The King and Four Queens

By the mid-1950s, Eleanor Parker had costarred with many of Hollywood's most famous leading men, including Errol Flynn, Humphrey Bogart, Kirk Douglas, Robert Taylor, William Holden and Frank Sinatra. She would recall, however, being especially excited at the prospect of acting in The King and Four Queens (1956) opposite Clark Gable: "I was a real fan."

In this lighthearted United Artists Western directed by Raoul Walsh, Gable plays a dashing desperado who wanders into a ghost town called Wagon Mound, where a crusty, rifle-toting matriarch (Jo Van Fleet) watches over her four man-hungry daughters-in-law. It seems that, two years earlier, three of the old woman's sons had died in a fire (although no one knows which three) after stealing and hiding a fortune in gold. Sizing up the situation, Gable uses his manly charms to wheedle information from the ladies about the whereabouts of the treasure.

Parker plays the most cynical and shrewd of the daughters-in-law, a fiery redhead described by Gable as "tougher than Wang leather, smarter than spit and colder than January." Jean Willes is a sultry Mexican, Barbara Nichols a dumb-blonde dancer, and Sara Shane a prim young thing. The chemistry Parker shares with Gable makes it easy enough to predict that she's the one who will share his final ride into the sunset.

The movie was the only project from Gable's own production company, GABCO, and was produced in partnership with actress Jane Russell and her husband, Robert Waterfield, who served as executive producer. (Gable, Russell and Walsh had teamed the year before on another Western, The Tall Men).

Location filming for The King and Four Queens was done in and around St. George, Utah, where RKO's The Conqueror (1956) also had just filmed. The latter film was notorious for allegations that many of the cast and crew (including director Dick Powell and stars John Wayne and Susan Hayward) had fallen victim to cancer after spending time near atomic testing grounds.

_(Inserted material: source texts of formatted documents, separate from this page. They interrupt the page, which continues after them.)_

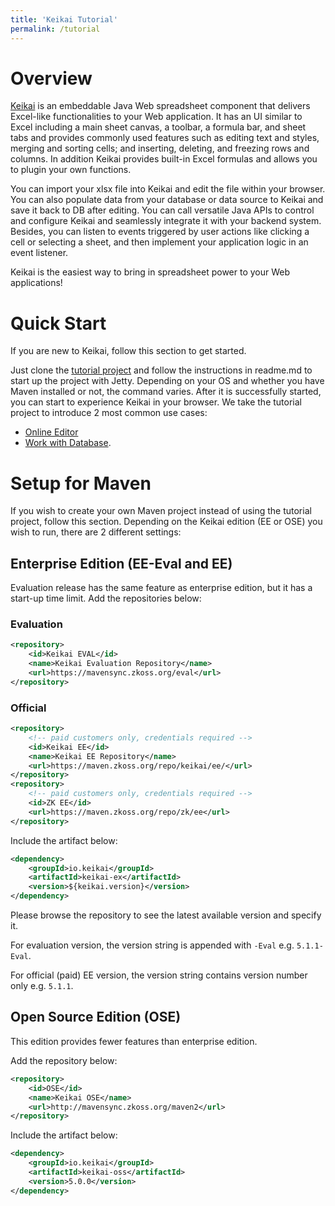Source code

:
 ```yaml
---
title: 'Keikai Tutorial'
permalink: /tutorial
---
```


# Overview
 [Keikai](https://keikai.io/) is an embeddable Java Web spreadsheet component that delivers Excel-like functionalities to your Web application. It has an UI similar to Excel including a main sheet canvas, a toolbar, a formula bar, and sheet tabs and provides commonly used features such as editing text and styles, merging and sorting cells; and inserting, deleting, and freezing rows and columns. In addition Keikai provides built-in Excel formulas and allows you to plugin your own functions.

You can import your xlsx file into Keikai and edit the file within your browser. You can also populate data from your database or data source to Keikai and save it back to DB after editing. You can call versatile Java APIs to control and configure Keikai and seamlessly integrate it with your backend system. Besides, you can listen to events triggered by user actions like clicking a cell or selecting a sheet, and then implement your application logic in an event listener.

Keikai is the easiest way to bring in spreadsheet power to your Web applications!

# Quick Start
If you are new to Keikai, follow this section to get started. 

Just clone the [tutorial project](https://github.com/keikai/keikai-tutorial) and follow the instructions in readme.md to start up the project with Jetty. Depending on your OS and whether you have Maven installed or not, the command varies. After it is successfully started, you can start to experience Keikai in your browser.
We take the tutorial project to introduce 2 most common use cases: 
* [Online Editor](https://doc.keikai.io/tutorial/editor)
* [Work with Database](https://doc.keikai.io/tutorial/database).

# Setup for Maven
If you wish to create your own Maven project instead of using the tutorial project, follow this section. Depending on the Keikai edition (EE or OSE) you wish to run, there are 2 different settings:


## Enterprise Edition (EE-Eval and EE)
Evaluation release has the same feature as enterprise edition, but it has a start-up time limit.
Add the repositories below:

### Evaluation
```xml
<repository>
    <id>Keikai EVAL</id>
    <name>Keikai Evaluation Repository</name>
    <url>https://mavensync.zkoss.org/eval</url>
</repository>
```

### Official
```xml
<repository>
    <!-- paid customers only, credentials required -->
    <id>Keikai EE</id>
    <name>Keikai EE Repository</name>
    <url>https://maven.zkoss.org/repo/keikai/ee/</url>
</repository>
<repository>
    <!-- paid customers only, credentials required -->
    <id>ZK EE</id>
    <url>https://maven.zkoss.org/repo/zk/ee</url>
</repository>
```

Include the artifact below:
```xml
<dependency>
    <groupId>io.keikai</groupId>
    <artifactId>keikai-ex</artifactId>
    <version>${keikai.version}</version>
</dependency>
```
Please browse the repository to see the latest available version and specify it. 

For evaluation version, the version string is appended with `-Eval` e.g. `5.1.1-Eval`.

For official (paid) EE version, the version string contains version number only e.g. `5.1.1`.


## Open Source Edition (OSE)
This edition provides fewer features than enterprise edition.

Add the repository below:
```xml
<repository>
    <id>OSE</id>
    <name>Keikai OSE</name>
    <url>http://mavensync.zkoss.org/maven2</url>
</repository>
```

Include the artifact below:

```xml
<dependency>
    <groupId>io.keikai</groupId>
    <artifactId>keikai-oss</artifactId>
    <version>5.0.0</version>
</dependency>
```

Several sequences shot for The King and Four Queens never made it onto the screen. These included the return of the surviving son (John Compton, whose entire role ended on the cutting-room floor); a rain-drenched scene where Gable and Parker retrieve the stolen gold from a river; a romantic interlude with Parker apparently clad only in a striped blanket; and an alternate ending where Parker, now married to Gable, gives birth to his son!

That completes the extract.